Source texts of formatted documents:
■ ■ ■ ■
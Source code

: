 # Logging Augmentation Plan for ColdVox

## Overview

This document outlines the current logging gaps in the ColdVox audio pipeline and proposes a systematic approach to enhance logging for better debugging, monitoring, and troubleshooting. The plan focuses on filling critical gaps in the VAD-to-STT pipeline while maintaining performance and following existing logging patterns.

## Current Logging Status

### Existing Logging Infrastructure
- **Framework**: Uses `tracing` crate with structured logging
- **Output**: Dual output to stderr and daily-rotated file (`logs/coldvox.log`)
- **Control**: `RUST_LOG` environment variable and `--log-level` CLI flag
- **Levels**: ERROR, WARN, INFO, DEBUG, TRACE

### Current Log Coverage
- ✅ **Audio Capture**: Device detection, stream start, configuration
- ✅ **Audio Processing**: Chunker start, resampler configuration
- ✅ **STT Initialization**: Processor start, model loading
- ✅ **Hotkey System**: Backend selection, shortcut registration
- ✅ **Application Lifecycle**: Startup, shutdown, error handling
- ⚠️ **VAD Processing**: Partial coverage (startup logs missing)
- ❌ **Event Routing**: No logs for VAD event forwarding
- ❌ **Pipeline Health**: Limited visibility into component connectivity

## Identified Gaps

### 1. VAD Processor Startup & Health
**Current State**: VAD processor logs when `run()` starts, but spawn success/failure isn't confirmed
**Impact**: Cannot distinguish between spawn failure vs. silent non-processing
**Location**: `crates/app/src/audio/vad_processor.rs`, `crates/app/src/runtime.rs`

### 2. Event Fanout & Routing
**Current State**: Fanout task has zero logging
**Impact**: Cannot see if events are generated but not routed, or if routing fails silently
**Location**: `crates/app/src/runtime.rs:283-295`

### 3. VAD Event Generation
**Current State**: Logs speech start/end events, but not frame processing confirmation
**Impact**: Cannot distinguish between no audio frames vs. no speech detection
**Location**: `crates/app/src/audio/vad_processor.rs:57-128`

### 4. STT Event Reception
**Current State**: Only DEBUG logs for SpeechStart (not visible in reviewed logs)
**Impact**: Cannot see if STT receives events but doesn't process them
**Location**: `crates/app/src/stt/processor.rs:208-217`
■ ■ ■ ■
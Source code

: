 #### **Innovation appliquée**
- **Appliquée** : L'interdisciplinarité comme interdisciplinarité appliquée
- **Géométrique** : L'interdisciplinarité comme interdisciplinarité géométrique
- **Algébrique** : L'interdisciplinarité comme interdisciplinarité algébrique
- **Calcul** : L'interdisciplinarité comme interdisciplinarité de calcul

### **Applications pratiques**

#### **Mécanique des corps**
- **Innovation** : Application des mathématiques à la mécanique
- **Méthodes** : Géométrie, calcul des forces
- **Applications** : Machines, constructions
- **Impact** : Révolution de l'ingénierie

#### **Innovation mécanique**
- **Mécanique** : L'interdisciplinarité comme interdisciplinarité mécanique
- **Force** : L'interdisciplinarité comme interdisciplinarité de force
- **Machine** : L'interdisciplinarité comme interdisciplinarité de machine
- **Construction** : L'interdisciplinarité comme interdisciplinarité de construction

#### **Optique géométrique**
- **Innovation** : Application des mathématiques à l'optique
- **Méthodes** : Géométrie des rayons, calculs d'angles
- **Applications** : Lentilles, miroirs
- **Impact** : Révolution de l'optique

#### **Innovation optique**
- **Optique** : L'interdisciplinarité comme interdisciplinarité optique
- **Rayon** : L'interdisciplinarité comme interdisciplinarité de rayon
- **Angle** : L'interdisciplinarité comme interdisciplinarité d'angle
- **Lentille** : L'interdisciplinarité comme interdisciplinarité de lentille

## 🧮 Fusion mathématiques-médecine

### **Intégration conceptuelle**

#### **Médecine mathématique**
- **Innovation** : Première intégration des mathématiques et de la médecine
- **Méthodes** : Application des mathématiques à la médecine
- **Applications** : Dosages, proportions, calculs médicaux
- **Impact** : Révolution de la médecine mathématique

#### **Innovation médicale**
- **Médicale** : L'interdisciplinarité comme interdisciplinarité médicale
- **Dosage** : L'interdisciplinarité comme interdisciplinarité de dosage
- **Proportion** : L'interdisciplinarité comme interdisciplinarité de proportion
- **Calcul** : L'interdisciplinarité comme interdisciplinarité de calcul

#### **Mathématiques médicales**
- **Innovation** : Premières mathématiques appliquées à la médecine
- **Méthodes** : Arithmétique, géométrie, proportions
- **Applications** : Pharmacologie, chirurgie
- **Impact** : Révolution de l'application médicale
■ ■ ■ ■
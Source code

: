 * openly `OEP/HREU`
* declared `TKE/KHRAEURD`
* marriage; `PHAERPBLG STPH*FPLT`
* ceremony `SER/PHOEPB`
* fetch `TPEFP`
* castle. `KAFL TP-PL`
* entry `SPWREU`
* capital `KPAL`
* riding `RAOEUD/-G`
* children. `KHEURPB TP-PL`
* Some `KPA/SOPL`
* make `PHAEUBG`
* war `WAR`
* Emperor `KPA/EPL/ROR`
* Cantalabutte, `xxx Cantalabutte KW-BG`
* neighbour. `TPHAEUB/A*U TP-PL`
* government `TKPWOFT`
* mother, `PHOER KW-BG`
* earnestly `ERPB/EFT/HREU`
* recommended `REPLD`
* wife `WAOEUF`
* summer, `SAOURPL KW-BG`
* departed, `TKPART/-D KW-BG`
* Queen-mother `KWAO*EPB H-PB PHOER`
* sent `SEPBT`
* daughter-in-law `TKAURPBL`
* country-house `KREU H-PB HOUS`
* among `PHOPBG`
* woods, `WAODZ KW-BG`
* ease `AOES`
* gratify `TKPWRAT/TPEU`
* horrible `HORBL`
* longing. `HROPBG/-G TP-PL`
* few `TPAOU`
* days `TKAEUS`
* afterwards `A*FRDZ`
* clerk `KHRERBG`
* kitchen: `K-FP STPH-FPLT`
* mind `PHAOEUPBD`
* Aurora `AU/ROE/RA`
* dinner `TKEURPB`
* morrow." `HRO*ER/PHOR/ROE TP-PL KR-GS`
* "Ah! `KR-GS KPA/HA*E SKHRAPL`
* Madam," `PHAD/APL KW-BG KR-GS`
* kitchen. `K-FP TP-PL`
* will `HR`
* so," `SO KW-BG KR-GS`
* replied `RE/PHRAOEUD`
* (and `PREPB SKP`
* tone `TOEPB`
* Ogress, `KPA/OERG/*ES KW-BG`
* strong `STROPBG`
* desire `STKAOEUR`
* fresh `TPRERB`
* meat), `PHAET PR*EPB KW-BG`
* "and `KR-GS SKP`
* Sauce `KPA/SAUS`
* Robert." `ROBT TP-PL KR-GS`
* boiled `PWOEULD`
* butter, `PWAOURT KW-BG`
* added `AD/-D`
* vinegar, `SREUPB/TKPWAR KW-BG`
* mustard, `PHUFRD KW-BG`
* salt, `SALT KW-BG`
■ ■ ■ ■
TASK DIRECTIONS:
Examine the records and report how many lines contain the string "detection". Only the number should be given.

SOLUTION TO THIS TASK:
2